You call your insurance agent to file a total loss claim. But you quickly discover that mainstream insurance companies view your dream home the same way they view a camping tent left out in the rain.
The Brutal Truth: Why Standard Policies Deny This Claim
You will almost never get a standard HO-3 Homeowners Policy for a yurt. Insurance companies rely on standardized actuarial data based on stick-built (wood frame) or masonry homes. Yurts are classified as Non-Standard Construction or “Soft-Sided Structures.”
The carrier will deny coverage based on the Wind and Snow Load Exclusions. Standard policies require a dwelling to meet specific local building codes for structural integrity against weather perils. Canvas, vinyl, and lattice cannot meet the wind uplift or snow load ratings required by mainstream underwriters.
Furthermore, because you likely heat it with a wood stove, you trigger the Solid Fuel Heating Exclusion. Without central heating, and with a soft-sided wall near a fire source, standard carriers consider the fire risk practically uninsurable.
How to Actually Protect Yourself (The Fix)
You have to look outside the mainstream insurance market (State Farm, Geico, etc.) to insure a permanent soft-sided structure.
- Seek Out Surplus Lines Carriers: You need a broker who has access to the Excess and Surplus (E&S) Market. Carriers like Lloyd’s of London write policies for non-standard, unique, or high-risk properties that admitted carriers won’t touch.

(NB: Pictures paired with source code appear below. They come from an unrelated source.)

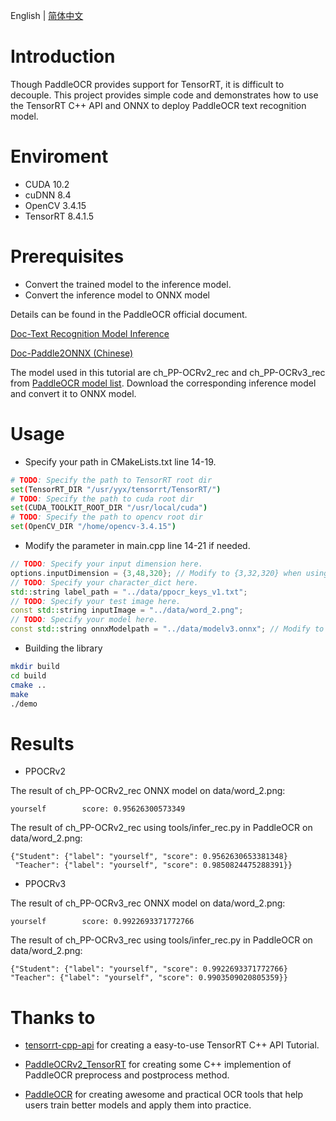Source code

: English | [简体中文](README_ch.md)


# Introduction

Though PaddleOCR provides support for TensorRT, it is difficult to decouple. This project provides simple code and demonstrates how to use the TensorRT C++ API and ONNX to deploy PaddleOCR text recognition model.

# Enviroment
- CUDA 10.2
- cuDNN 8.4
- OpenCV 3.4.15
- TensorRT 8.4.1.5

# Prerequisites

- Convert the trained model to the inference model.
- Convert the inference model to ONNX model

Details can be found in the PaddleOCR official document.

[Doc-Text Recognition Model Inference](https://github.com/PaddlePaddle/PaddleOCR/blob/release/2.5/doc/doc_en/inference_en.md#3-text-recognition-model-inference)

[Doc-Paddle2ONNX (Chinese)](https://github.com/PaddlePaddle/PaddleOCR/blob/release/2.5/deploy/paddle2onnx/readme.md#2-%E6%A8%A1%E5%9E%8B%E8%BD%AC%E6%8D%A2)

The model used in this tutorial are ch_PP-OCRv2_rec and ch_PP-OCRv3_rec from [PaddleOCR model list](https://github.com/PaddlePaddle/PaddleOCR/blob/release/2.5/doc/doc_en/models_list_en.md#ocr-model-listv3-updated-on-2022428). Download the corresponding inference model and convert it to ONNX model. 

# Usage

- Specify your path in CMakeLists.txt line 14-19.

```bash
# TODO: Specify the path to TensorRT root dir
set(TensorRT_DIR "/usr/yyx/tensorrt/TensorRT/")
# TODO: Specify the path to cuda root dir
set(CUDA_TOOLKIT_ROOT_DIR "/usr/local/cuda")
# TODO: Specify the path to opencv root dir
set(OpenCV_DIR "/home/opencv-3.4.15")
```

- Modify the parameter in main.cpp line 14-21 if needed.

```cpp
// TODO: Specify your input dimension here.
options.inputDimension = {3,48,320}; // Modify to {3,32,320} when using ppocrv2
// TODO: Specify your character_dict here.
std::string label_path = "../data/ppocr_keys_v1.txt";
// TODO: Specify your test image here.
const std::string inputImage = "../data/word_2.png";
// TODO: Specify your model here.
const std::string onnxModelpath = "../data/modelv3.onnx"; // Modify to "../data/modelv2.onnx" when using ppocrv2
```

- Building the library

```bash
mkdir build
cd build
cmake ..
make
./demo
```

# Results

- PPOCRv2

The result of ch_PP-OCRv2_rec ONNX model on data/word_2.png:

```
yourself        score: 0.95626300573349
```

The result of ch_PP-OCRv2_rec using tools/infer_rec.py in PaddleOCR on data/word_2.png:
```
{"Student": {"label": "yourself", "score": 0.9562630653381348}
 "Teacher": {"label": "yourself", "score": 0.9850824475288391}}
```

- PPOCRv3

The result of ch_PP-OCRv3_rec ONNX model on data/word_2.png:

```
yourself        score: 0.9922693371772766
```

The result of ch_PP-OCRv3_rec using tools/infer_rec.py in PaddleOCR on data/word_2.png:
```
{"Student": {"label": "yourself", "score": 0.9922693371772766}
"Teacher": {"label": "yourself", "score": 0.9903509020805359}}
```

# Thanks to

- [tensorrt-cpp-api](https://github.com/cyrusbehr/tensorrt-cpp-api) for creating a easy-to-use TensorRT C++ API Tutorial.

- [PaddleOCRv2_TensorRT](https://github.com/zwenyuan1/PaddleOCRv2_TensorRT) for creating some C++ implemention of PaddleOCR preprocess and postprocess method.

- [PaddleOCR](https://github.com/PaddlePaddle/PaddleOCR) for creating awesome and practical OCR tools that help users train better models and apply them into practice.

- Obtain Specialized Engineering Certifications: If you want any chance of wind or snow coverage, you must buy a yurt from a manufacturer that provides engineered snow-load and wind-load certificates. Hand these directly to your broker.
- Get a “Fire Dwelling” Policy (DP-1): If you can’t get comprehensive coverage, you may have to settle for a basic DP-1 Policy. Be warned: this is “Named Peril” only and pays out on Actual Cash Value (ACV), meaning they will deduct depreciation before writing you a check for the destroyed canvas.
The Claims Adjuster’s Secret
If your yurt burns down and you actually manage to get a policy, I am going to ask for a copy of the municipality’s Certificate of Occupancy (CO). Many yurt owners build off-grid without pulling permits because yurts exist in a legal gray area. If your policy required the structure to be legally habitable and you never got a CO, the claim is instantly denied due to illegal/unpermitted construction.
The Verdict (TL;DR)
The Risk Level: Extremely High (Soft-sided structures are sitting ducks for weather perils). The Solution: Use an independent broker to access the E&S market and provide engineered wind/snow load certificates. Estimated Cost: 2x to 4x the cost of standard homeowners insurance, often with strict ACV limits.